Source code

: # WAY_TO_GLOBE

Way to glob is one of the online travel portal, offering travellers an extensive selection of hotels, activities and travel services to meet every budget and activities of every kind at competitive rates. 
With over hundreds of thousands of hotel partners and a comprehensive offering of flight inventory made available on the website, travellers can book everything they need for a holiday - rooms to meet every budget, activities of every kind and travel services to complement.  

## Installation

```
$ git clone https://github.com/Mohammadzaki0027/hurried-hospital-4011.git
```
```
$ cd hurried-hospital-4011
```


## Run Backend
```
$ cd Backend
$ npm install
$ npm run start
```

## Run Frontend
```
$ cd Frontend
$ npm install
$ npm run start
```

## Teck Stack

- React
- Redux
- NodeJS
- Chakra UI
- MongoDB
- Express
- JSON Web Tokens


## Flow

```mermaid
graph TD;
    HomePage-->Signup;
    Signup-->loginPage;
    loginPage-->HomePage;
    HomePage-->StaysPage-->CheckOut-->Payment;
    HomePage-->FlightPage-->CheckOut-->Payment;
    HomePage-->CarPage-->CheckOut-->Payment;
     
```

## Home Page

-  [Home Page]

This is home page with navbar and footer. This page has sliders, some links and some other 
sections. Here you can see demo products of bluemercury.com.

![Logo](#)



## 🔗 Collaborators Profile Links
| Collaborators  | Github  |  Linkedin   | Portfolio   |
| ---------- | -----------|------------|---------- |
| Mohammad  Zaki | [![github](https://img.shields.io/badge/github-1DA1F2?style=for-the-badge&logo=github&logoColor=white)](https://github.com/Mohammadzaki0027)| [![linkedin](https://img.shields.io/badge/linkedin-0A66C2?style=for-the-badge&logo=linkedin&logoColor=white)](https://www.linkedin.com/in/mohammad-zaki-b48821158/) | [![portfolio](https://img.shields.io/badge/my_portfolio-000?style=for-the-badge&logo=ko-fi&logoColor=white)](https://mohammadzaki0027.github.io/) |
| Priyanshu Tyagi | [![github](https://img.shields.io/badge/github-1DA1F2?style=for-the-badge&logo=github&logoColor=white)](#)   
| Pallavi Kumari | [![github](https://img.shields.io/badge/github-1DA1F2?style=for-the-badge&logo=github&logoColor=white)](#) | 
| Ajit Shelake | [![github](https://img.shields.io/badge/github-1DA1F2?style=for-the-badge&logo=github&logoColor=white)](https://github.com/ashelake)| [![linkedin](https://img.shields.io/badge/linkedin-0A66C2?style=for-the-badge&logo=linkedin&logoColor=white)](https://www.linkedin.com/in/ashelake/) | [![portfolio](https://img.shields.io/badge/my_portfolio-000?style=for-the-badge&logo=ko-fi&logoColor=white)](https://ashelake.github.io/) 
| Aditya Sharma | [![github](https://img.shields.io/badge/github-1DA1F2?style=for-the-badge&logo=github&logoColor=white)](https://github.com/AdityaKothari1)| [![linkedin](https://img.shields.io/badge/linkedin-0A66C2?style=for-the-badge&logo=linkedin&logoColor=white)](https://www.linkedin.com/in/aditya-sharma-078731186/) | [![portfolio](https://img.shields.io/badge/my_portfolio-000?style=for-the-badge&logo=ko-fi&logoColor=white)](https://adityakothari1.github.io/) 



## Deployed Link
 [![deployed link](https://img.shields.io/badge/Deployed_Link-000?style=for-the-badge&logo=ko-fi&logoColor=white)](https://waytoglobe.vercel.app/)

-- DESCRIPTION OF THE TASK --
For every line above that holds the word "Payment", report the whole line.

-- TASK SOLUTION --
    HomePage-->StaysPage-->CheckOut-->Payment;
    HomePage-->FlightPage-->CheckOut-->Payment;
    HomePage-->CarPage-->CheckOut-->Payment;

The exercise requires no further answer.